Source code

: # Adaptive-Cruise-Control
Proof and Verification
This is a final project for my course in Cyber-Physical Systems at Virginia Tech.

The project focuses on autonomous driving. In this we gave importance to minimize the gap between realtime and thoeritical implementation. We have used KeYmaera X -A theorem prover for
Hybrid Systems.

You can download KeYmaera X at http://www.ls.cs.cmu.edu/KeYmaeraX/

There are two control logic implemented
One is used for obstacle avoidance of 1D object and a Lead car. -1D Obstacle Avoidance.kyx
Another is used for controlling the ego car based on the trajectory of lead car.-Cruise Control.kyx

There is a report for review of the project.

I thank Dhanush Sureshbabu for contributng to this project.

####

Task objective —
Repeat, exactly, every line from the one containing "This is a final" through the final line of the listing above, adding nothing.

Result of this task —
This is a final project for my course in Cyber-Physical Systems at Virginia Tech.

The project focuses on autonomous driving. In this we gave importance to minimize the gap between realtime and thoeritical implementation. We have used KeYmaera X -A theorem prover for
Hybrid Systems.

You can download KeYmaera X at http://www.ls.cs.cmu.edu/KeYmaeraX/

There are two control logic implemented
One is used for obstacle avoidance of 1D object and a Lead car. -1D Obstacle Avoidance.kyx
Another is used for controlling the ego car based on the trajectory of lead car.-Cruise Control.kyx

There is a report for review of the project.

I thank Dhanush Sureshbabu for contributng to this project.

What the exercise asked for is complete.